- _Problem requirements_
Give the count of lines in the records that contain the string "details", and write nothing but that number.

Source data

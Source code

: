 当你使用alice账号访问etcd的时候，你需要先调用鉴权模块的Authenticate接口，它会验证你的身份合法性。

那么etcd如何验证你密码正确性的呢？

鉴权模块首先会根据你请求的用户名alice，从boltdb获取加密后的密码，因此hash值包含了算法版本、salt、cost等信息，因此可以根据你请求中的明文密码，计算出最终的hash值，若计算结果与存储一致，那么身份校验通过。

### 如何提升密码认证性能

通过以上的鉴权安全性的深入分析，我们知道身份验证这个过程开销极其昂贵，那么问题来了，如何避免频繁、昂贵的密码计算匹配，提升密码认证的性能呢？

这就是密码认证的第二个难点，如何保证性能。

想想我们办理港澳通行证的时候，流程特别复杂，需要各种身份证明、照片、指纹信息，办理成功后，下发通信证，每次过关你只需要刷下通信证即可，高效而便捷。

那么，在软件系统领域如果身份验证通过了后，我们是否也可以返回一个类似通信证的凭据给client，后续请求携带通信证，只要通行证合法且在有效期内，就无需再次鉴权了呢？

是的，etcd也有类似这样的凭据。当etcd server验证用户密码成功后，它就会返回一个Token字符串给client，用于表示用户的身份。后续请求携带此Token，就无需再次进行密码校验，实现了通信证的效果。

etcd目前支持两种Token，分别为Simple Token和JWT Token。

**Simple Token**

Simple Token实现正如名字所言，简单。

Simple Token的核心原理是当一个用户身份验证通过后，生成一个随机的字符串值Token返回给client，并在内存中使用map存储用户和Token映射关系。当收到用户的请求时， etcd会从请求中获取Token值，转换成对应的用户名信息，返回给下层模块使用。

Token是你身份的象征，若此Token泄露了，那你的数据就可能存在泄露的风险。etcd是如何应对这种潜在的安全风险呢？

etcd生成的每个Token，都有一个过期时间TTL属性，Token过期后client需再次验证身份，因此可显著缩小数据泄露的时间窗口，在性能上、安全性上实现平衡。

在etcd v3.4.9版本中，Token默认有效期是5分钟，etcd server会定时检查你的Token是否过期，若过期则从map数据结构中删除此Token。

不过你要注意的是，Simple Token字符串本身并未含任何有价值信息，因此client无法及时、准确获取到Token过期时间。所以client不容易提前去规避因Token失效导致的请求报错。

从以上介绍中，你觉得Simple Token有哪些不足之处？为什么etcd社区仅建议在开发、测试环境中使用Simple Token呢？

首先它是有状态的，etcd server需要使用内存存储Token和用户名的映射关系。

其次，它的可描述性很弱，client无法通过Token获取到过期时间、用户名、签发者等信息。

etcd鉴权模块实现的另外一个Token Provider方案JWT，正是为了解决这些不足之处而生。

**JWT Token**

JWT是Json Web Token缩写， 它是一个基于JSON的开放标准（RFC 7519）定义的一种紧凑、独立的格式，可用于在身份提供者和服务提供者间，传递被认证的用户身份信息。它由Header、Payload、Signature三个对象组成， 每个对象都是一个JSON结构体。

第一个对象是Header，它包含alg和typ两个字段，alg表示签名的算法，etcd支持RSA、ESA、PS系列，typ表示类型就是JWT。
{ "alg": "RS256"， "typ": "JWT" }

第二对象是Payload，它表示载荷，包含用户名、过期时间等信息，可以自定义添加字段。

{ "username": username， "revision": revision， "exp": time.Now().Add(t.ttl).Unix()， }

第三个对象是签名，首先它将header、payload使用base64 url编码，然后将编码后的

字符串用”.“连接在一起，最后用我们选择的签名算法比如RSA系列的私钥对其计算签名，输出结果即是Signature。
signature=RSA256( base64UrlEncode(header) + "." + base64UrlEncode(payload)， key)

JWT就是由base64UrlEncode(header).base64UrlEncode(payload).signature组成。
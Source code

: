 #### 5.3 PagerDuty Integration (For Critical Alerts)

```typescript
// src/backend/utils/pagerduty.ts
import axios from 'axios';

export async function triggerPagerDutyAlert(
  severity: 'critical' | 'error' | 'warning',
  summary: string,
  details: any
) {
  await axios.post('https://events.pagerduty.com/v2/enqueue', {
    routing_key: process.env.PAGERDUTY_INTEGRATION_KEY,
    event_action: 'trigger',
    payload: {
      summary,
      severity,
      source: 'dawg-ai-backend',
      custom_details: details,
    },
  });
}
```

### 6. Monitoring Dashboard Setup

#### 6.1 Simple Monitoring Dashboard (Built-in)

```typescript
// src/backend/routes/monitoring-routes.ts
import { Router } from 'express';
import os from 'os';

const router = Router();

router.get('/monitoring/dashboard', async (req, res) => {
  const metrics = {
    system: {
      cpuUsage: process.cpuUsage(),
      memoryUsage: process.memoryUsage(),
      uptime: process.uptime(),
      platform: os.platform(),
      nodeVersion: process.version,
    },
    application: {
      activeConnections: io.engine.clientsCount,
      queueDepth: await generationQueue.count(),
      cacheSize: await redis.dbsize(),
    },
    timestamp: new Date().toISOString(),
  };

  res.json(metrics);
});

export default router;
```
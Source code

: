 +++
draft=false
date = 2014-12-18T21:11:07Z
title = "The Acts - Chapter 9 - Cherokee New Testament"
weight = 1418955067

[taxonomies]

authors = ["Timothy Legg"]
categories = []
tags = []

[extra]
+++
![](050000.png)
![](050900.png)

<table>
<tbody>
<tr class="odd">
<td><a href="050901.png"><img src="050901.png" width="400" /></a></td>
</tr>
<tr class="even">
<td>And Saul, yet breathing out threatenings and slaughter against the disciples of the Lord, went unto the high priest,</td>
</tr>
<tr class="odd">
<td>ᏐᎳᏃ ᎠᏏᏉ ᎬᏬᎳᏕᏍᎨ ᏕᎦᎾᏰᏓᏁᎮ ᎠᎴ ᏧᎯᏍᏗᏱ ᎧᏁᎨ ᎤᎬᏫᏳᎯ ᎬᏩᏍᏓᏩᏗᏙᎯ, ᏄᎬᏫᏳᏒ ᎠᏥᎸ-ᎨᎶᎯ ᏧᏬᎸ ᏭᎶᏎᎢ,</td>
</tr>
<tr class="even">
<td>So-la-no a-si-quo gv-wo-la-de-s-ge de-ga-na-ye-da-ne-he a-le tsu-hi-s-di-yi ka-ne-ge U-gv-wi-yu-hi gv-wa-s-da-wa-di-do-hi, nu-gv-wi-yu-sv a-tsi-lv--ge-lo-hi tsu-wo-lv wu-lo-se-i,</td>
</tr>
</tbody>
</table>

- _Task result_
2